Stuttgart's 2004 offering is Simplicius Simplicissimus, by Karl Amadeus Hartmann (1905-63), an opera composed in the mid 1930s, at a time when Hitler had scarcely ascended to power, which -- while set during the Thirty Years' War of the seventeenth century -- manages to suggest all the horror of the incineration Europe was to experience half a dozen years later. The product of Hartmann's self-imposed internal exile, it was not heard or staged in Germany till after the Second World War.

Claudia Mahnke as Simplicius Simplicissimus, with bagpipes. Photo © 2004 A T Schaefer, Stuttgart
Claudia Mahnke as Simplicius Simplicissimus, with bagpipes. Photo © 2004 A T Schaefer, Stuttgart

Simplicius Simplicissimus is based on extracts from a seventeenth century novel by Johann Jakob von Grimmelshausen, a kind of Baroque-era Tin Drum in which the central character, the boy Simplicius, a humble, bagpipe-playing shepherd lad set loose in a terrifying world of sacking and pillage, witnesses the devastation, class warfare, human disaster and carnage that universal war can bring. The story has its roots a century earlier, too, in the failed German Peasants' Revolt of the 1520s. The closest analogy is arguably the finest film made about the Second World War, Elim Klima's Come and See, which depicts a similar humble Russian boy caught up between the conflicting Russo-German forces of the Great Patriotic War of 1941-5.

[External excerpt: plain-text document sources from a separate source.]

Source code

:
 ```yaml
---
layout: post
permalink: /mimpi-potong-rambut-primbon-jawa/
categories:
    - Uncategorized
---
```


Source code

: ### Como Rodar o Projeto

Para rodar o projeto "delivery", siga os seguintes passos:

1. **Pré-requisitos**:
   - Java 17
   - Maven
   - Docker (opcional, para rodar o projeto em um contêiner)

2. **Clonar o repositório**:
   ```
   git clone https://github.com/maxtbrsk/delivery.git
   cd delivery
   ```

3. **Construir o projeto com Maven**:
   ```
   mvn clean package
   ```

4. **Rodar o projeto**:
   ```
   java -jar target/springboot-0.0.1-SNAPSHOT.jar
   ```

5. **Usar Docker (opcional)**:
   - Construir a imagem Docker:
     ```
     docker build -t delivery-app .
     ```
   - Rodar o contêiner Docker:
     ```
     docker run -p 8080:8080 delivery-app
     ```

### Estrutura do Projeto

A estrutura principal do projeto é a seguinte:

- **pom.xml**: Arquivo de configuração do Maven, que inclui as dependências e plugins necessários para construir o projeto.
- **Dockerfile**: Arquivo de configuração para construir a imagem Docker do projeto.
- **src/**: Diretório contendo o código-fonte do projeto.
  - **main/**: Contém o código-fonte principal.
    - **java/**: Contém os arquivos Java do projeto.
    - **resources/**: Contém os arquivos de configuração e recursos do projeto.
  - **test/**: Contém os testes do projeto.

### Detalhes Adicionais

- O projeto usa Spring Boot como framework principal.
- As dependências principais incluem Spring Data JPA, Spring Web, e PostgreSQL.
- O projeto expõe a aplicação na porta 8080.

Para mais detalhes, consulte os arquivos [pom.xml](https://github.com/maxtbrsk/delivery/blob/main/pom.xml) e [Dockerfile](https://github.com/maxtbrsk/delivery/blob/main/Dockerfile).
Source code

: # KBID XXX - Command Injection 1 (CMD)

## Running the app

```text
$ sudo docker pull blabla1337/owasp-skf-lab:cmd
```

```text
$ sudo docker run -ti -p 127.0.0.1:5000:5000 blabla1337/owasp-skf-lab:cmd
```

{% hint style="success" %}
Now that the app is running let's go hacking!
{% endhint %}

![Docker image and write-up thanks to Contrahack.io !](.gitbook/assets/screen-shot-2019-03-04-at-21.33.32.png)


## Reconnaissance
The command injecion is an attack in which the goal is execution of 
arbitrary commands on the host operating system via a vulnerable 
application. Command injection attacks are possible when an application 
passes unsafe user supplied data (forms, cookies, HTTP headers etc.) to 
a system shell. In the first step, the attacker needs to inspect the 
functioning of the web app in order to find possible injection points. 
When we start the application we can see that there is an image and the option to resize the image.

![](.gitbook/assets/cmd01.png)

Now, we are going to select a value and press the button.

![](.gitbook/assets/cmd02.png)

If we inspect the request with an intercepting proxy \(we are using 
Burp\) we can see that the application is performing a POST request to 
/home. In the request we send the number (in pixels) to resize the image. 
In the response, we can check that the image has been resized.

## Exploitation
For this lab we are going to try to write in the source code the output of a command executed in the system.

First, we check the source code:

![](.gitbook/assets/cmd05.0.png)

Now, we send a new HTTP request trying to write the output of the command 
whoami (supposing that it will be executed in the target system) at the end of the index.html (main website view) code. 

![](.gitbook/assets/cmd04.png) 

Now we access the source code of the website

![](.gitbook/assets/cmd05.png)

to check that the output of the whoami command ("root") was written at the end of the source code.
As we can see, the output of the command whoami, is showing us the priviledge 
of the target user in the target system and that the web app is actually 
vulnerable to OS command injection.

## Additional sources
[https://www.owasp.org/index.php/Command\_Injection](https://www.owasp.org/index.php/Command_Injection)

The drama hinges on keeping the scenes/tableaux of Simplicius Simplicissimus simple and the imagery sharp. While not always achieving the second, Christof Nel's production, in intelligently chosen plain modern dress by costume designer Silke Wilrett, hit much the right note. The opera begins with Hartmann's astonishing instrumental prelude -- his orchestra is a modest one, manageable with less than twenty solo performers -- which alone, together with the eerie spoken narration evoking the appalling cost in human life of the Thirty Years' War, lays the groundwork and evokes the mood of the entire opera. The chorus has that air of resigned lethargy and torpor which regularly lowers over those with little or no hope.

Marcia Haydée (Woman) and chorus amid the devastation. Photo © 2004 A T Schaefer, Stuttgart
Marcia Haydée (Woman) and chorus amid the devastation. Photo © 2004 A T Schaefer, Stuttgart

Claudia Mahnke's Simplicius appears by an effective coup de theatre, suddenly thrust to the fore (as if born full grown) by a wrangling mass. Claudia Mahnke's performance began as it continued : Simplicius is, indeed, an incarnation of the medieval Jedermann. Yet he is also a conundrum : terrified yet courageous, shy yet forthright, ignorant yet understanding, uninvolved observer yet totally involved participant, with a massive grain of human compassion.